» Material to process
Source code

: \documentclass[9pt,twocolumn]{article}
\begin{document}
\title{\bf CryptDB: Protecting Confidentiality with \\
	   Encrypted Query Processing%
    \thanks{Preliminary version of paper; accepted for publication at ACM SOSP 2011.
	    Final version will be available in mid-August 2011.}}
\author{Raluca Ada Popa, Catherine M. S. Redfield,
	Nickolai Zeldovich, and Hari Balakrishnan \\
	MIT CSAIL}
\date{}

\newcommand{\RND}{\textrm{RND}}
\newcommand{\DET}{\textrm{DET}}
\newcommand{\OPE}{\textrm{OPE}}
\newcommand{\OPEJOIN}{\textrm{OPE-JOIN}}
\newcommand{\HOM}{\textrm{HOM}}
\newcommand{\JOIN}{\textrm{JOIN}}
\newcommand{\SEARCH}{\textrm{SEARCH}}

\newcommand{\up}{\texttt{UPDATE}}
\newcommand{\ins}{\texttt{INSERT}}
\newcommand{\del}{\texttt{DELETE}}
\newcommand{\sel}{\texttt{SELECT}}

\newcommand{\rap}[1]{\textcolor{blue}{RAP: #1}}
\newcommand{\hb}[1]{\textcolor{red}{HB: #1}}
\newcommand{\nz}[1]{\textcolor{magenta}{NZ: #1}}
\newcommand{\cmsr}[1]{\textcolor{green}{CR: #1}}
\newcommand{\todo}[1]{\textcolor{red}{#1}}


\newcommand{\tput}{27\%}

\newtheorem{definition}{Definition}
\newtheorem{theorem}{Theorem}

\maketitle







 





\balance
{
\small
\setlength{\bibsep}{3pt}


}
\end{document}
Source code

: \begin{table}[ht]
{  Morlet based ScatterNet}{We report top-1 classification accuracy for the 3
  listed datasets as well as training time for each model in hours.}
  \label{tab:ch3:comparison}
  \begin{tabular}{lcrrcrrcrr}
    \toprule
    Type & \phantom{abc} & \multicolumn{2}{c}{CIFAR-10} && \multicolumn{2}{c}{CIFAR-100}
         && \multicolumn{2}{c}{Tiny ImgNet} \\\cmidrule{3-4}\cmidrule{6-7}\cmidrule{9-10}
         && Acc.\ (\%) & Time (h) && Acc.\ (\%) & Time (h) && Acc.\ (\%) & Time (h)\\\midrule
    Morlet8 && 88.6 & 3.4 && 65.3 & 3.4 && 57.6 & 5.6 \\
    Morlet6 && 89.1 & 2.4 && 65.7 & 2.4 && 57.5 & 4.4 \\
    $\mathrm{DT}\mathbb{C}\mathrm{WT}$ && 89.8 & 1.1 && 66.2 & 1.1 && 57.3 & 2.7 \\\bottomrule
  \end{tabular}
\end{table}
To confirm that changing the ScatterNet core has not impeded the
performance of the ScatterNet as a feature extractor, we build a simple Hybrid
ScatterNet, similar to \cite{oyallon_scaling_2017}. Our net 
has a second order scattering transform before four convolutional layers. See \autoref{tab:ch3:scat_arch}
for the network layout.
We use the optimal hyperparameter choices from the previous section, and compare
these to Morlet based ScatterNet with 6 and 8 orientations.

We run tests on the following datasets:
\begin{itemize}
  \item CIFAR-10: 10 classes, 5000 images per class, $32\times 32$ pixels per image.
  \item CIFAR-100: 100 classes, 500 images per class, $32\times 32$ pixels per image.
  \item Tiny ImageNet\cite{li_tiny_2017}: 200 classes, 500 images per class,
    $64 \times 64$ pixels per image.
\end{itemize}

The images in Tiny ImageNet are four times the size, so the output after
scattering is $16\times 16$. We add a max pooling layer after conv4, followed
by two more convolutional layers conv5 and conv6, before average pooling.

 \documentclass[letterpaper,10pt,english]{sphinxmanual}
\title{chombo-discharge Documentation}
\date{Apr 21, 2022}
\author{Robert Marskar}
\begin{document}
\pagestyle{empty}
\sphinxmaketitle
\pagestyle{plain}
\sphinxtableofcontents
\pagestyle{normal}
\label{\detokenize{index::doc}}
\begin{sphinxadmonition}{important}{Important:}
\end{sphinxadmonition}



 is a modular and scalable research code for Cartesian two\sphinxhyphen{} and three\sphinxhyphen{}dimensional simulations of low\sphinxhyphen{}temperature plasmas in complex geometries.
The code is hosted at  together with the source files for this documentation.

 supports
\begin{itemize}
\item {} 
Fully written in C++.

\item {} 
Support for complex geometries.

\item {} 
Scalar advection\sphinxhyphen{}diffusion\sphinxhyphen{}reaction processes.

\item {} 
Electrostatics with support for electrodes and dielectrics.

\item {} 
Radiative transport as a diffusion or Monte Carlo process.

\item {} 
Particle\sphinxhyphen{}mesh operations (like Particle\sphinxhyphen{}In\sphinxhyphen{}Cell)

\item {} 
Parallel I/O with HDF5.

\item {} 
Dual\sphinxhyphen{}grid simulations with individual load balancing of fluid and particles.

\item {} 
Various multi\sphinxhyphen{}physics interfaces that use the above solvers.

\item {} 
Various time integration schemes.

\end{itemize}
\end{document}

» Instructions to follow
Copy every line of the material in which the word "ScatterNet" occurs.

» Task result
{  Morlet based ScatterNet}{We report top-1 classification accuracy for the 3
To confirm that changing the ScatterNet core has not impeded the
performance of the ScatterNet as a feature extractor, we build a simple Hybrid
ScatterNet, similar to \cite{oyallon_scaling_2017}. Our net 
these to Morlet based ScatterNet with 6 and 8 orientations.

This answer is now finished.